• SOURCE RECORDS:
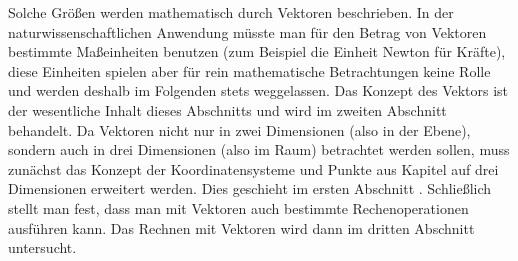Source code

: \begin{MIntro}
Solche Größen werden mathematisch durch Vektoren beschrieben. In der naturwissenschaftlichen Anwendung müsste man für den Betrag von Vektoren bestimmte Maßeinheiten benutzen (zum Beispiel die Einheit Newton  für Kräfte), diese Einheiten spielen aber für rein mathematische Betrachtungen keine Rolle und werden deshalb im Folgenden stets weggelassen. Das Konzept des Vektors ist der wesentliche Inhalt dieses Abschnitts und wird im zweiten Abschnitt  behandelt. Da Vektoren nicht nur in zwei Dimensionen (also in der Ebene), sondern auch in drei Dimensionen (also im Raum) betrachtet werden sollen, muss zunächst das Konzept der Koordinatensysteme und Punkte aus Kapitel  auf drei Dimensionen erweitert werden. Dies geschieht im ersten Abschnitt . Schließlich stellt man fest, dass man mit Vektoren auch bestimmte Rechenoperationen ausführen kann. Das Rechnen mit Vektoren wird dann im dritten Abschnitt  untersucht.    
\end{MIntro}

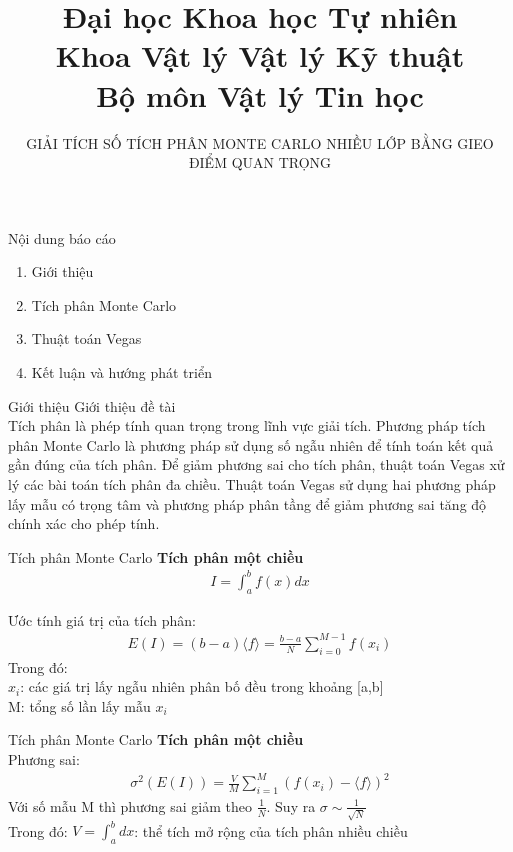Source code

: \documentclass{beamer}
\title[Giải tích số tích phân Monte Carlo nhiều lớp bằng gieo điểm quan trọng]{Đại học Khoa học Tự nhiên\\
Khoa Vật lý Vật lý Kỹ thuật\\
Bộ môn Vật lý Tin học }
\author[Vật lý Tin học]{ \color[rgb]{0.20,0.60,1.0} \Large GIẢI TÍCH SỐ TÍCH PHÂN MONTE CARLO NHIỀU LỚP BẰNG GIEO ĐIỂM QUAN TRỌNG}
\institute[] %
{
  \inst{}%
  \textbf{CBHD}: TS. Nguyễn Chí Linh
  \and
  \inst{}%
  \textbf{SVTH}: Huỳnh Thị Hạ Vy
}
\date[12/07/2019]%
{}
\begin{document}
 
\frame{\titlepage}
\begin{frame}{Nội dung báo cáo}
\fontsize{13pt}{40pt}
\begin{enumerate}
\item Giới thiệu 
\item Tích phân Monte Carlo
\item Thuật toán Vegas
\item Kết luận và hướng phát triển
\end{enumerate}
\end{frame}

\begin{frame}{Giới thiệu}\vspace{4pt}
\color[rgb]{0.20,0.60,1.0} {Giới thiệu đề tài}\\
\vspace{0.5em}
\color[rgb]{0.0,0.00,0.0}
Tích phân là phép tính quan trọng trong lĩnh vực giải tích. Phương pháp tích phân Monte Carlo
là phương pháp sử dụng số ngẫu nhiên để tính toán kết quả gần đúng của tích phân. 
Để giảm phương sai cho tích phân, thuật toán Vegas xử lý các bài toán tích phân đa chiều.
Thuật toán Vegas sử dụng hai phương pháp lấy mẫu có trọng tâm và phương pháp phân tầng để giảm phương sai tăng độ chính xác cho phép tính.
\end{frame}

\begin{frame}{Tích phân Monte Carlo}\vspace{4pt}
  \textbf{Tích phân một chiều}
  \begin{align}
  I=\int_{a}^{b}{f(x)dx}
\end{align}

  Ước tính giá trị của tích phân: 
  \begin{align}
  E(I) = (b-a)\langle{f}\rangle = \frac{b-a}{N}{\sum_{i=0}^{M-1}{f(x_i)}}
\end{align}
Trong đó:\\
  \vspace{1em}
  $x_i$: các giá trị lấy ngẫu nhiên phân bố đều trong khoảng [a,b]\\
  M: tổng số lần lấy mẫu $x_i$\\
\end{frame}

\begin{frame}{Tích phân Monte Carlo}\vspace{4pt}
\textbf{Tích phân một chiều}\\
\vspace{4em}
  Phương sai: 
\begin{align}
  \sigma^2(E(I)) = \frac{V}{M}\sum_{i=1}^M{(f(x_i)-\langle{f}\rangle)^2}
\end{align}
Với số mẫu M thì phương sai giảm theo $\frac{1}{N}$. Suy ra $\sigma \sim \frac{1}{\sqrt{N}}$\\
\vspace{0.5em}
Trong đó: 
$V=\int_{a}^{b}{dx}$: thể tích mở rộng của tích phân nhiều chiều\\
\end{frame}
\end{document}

* * *

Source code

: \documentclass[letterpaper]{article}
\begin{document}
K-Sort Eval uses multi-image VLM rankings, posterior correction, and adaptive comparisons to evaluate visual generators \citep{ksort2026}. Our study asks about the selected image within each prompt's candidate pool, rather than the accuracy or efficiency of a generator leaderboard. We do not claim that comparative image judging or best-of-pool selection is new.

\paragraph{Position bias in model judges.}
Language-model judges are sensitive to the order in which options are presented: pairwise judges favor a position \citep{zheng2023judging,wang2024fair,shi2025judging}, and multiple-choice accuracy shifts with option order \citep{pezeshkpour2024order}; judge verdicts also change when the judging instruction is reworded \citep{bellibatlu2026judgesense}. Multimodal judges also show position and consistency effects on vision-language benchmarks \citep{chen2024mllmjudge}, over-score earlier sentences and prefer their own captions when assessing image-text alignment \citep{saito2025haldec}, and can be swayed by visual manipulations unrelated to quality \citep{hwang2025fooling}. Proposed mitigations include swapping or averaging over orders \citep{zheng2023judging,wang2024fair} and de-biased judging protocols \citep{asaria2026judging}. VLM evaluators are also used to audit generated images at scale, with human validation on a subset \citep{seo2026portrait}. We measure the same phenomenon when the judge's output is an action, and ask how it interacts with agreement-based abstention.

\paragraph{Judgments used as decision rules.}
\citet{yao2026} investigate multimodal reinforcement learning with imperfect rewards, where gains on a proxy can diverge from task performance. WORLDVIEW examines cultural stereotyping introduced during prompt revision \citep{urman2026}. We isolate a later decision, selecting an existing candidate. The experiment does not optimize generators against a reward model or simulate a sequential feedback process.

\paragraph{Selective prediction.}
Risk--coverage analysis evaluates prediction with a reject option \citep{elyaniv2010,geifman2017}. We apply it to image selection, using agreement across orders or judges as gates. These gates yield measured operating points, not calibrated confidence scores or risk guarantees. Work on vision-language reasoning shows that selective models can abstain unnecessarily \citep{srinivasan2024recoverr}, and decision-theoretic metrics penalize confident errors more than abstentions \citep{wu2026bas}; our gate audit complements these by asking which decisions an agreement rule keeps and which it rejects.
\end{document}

• AIM OF THE EXERCISE: Working through the entries above, copy every line in which "accuracy" is found.

• OUTPUT BELOW:
K-Sort Eval uses multi-image VLM rankings, posterior correction, and adaptive comparisons to evaluate visual generators \citep{ksort2026}. Our study asks about the selected image within each prompt's candidate pool, rather than the accuracy or efficiency of a generator leaderboard. We do not claim that comparative image judging or best-of-pool selection is new.
Language-model judges are sensitive to the order in which options are presented: pairwise judges favor a position \citep{zheng2023judging,wang2024fair,shi2025judging}, and multiple-choice accuracy shifts with option order \citep{pezeshkpour2024order}; judge verdicts also change when the judging instruction is reworded \citep{bellibatlu2026judgesense}. Multimodal judges also show position and consistency effects on vision-language benchmarks \citep{chen2024mllmjudge}, over-score earlier sentences and prefer their own captions when assessing image-text alignment \citep{saito2025haldec}, and can be swayed by visual manipulations unrelated to quality \citep{hwang2025fooling}. Proposed mitigations include swapping or averaging over orders \citep{zheng2023judging,wang2024fair} and de-biased judging protocols \citep{asaria2026judging}. VLM evaluators are also used to audit generated images at scale, with human validation on a subset \citep{seo2026portrait}. We measure the same phenomenon when the judge's output is an action, and ask how it interacts with agreement-based abstention.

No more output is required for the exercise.